- Work instruction:
Locate every line in the material below that has the word "toolName". Copy each of those lines.

*** Opening of Supplied records ***

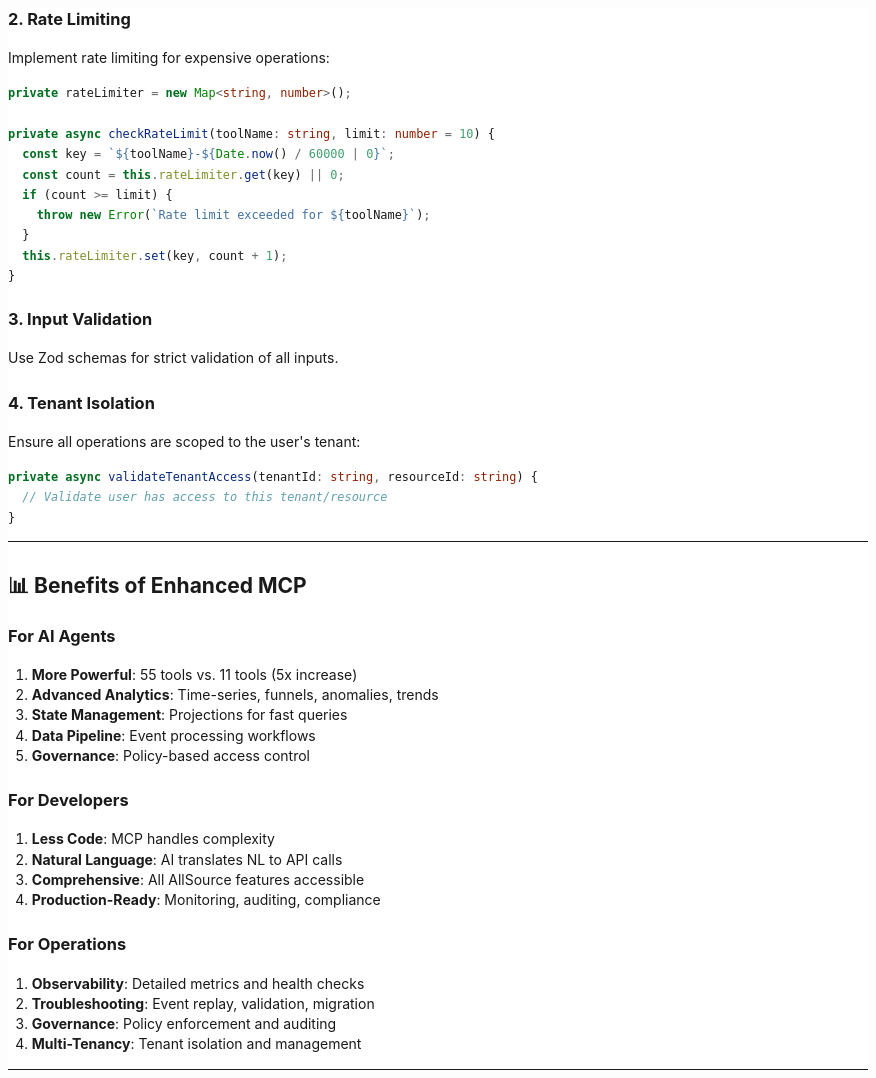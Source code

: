 ### 2. Rate Limiting
Implement rate limiting for expensive operations:

```typescript
private rateLimiter = new Map<string, number>();

private async checkRateLimit(toolName: string, limit: number = 10) {
  const key = `${toolName}-${Date.now() / 60000 | 0}`;
  const count = this.rateLimiter.get(key) || 0;
  if (count >= limit) {
    throw new Error(`Rate limit exceeded for ${toolName}`);
  }
  this.rateLimiter.set(key, count + 1);
}
```

### 3. Input Validation
Use Zod schemas for strict validation of all inputs.

### 4. Tenant Isolation
Ensure all operations are scoped to the user's tenant:

```typescript
private async validateTenantAccess(tenantId: string, resourceId: string) {
  // Validate user has access to this tenant/resource
}
```

---

## 📊 Benefits of Enhanced MCP

### For AI Agents
1. **More Powerful**: 55 tools vs. 11 tools (5x increase)
2. **Advanced Analytics**: Time-series, funnels, anomalies, trends
3. **State Management**: Projections for fast queries
4. **Data Pipeline**: Event processing workflows
5. **Governance**: Policy-based access control

### For Developers
1. **Less Code**: MCP handles complexity
2. **Natural Language**: AI translates NL to API calls
3. **Comprehensive**: All AllSource features accessible
4. **Production-Ready**: Monitoring, auditing, compliance

### For Operations
1. **Observability**: Detailed metrics and health checks
2. **Troubleshooting**: Event replay, validation, migration
3. **Governance**: Policy enforcement and auditing
4. **Multi-Tenancy**: Tenant isolation and management

---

*** Close of Supplied records ***

- Worked solution:
private async checkRateLimit(toolName: string, limit: number = 10) {
  const key = `${toolName}-${Date.now() / 60000 | 0}`;
    throw new Error(`Rate limit exceeded for ${toolName}`);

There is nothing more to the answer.